Declaration seeks inclusion of tribes in updated Columbia River Treaty
Wrongs done to indigenous people during the dam-building era should be addressed during negotiations for a new Columbia River Treaty, according to a declaration signed last week in Spokane.
More than 50 people have signed onto the declaration, which followed an ethics conference at Gonzaga University discussing how the cultures of native people along the river in the United States and Canada were hurt by the loss of salmon and ancestral lands. The Rev. Martin Wells, a Lutheran bishop who spoke at the conference, is among those who signed it, along with Matt Wynne, a member of the Spokane Tribe’s governing council, and John Sirois, a member of the Confederated Tribes of the Colville Reservation’s council.
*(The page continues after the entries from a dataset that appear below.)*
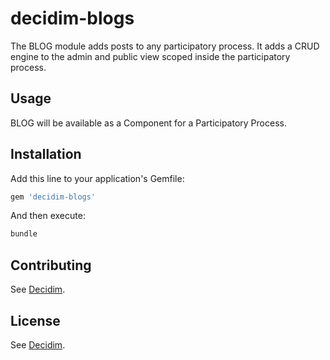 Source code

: # decidim-blogs

The BLOG module adds posts to any participatory process. It adds a CRUD engine
to the admin and public view scoped inside the participatory process.

## Usage

BLOG will be available as a Component for a Participatory Process.

## Installation

Add this line to your application's Gemfile:

```ruby
gem 'decidim-blogs'
```

And then execute:

```bash
bundle
```

## Contributing

See [Decidim](https://github.com/decidim/decidim).

## License

See [Decidim](https://github.com/decidim/decidim).
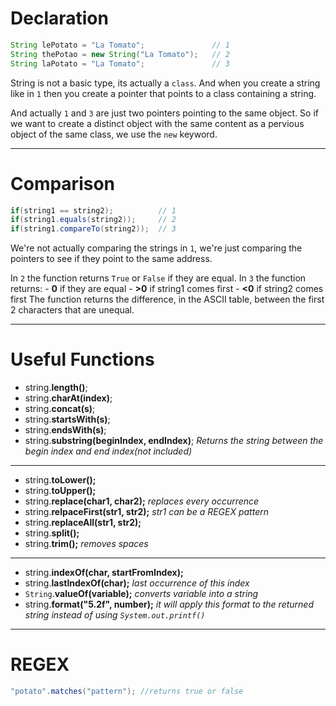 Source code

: # Declaration
```java
String lePotato = "La Tomato";               // 1
String thePotao = new String("La Tomato");   // 2
String laPotato = "La Tomato";               // 3
```
String is not a basic type, its actually a  `class`. And when you create a string like in `1` then you create a pointer that points to a class containing a string.

And actually `1` and `3` are just two pointers pointing to the same object. So if we want to create a distinct object with the same content as a pervious object of the same class, we use the `new` keyword.
___
# Comparison 
```java
if(string1 == string2);          // 1
if(string1.equals(string2));     // 2
if(string1.compareTo(string2));  // 3
```

We're not actually comparing the strings in `1`, we're just comparing the pointers to see if they point to the same address.

In `2` the function returns `True` or `False` if they are equal.
In `3` the function returns:
	- **0** if they are equal
	- **>0** if string1 comes first
	- **<0** if string2 comes first
The function returns the difference, in the ASCII table, between the first 2 characters that are unequal.
___
# Useful Functions
- string.**length()**;
- string.**charAt(index)**;
- string.**concat(s)**;
- string.**startsWith(s)**;
- string.**endsWith(s)**;
- string.**substring(beginIndex, endIndex)**; *Returns the string between the begin index and end index(not included)*
___
- string.**toLower();**
- string.**toUpper();**
- string.**replace(char1, char2);** *replaces every occurrence* 
- string.**relpaceFirst(str1, str2);** *str1 can be a REGEX pattern*
- string.**replaceAll(str1, str2);**
- string.**split();**
- string.**trim();** *removes spaces*
___
- string.**indexOf(char, startFromIndex);**
- string.**lastIndexOf(char);** *last occurrence of this index*
- `String`.**valueOf(variable);** *converts variable into a string*
- string.**format("5.2f",  number);** *it will apply this format to the returned string instead of using `System.out.printf()`*

---
# REGEX
```java
"potato".matches("pattern"); //returns true or false
```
Tribes and First Nations weren’t consulted before the adoption of the 1964 treaty, which coordinates operations for power generation and flood control between the U.S. and Canada along the 1,240-mile long river. The treaty has no expiration date, but it’s up for possible renegotiation beginning this fall.
Salmon and steelhead once accounted for about 50 percent of the food eaten by Columbia River tribes and First Nations in Canada, said Al Scholz, an Eastern Washington University professor. Those runs were lost with Grand Coulee Dam’s construction in the 1930s. The treaty resulted in additional dams in Canada, which submerged ancestral sites and burial grounds.
The declaration calls for including tribes and First Nations in the implementation of the treaty; balancing flows for healthy fish populations along with power and flood control; and managing flows to help people and ecosystems withstand a warming climate.
Tribes, religious leaders and environmental groups are seeking additional support for the declaration, said John Osborn, chairman of the Sierra Club’s Upper Columbia River Group.
The U.S. State Department is developing the nation’s negotiating position on the treaty, so it’s a pivotal time to weigh in, Osborn said.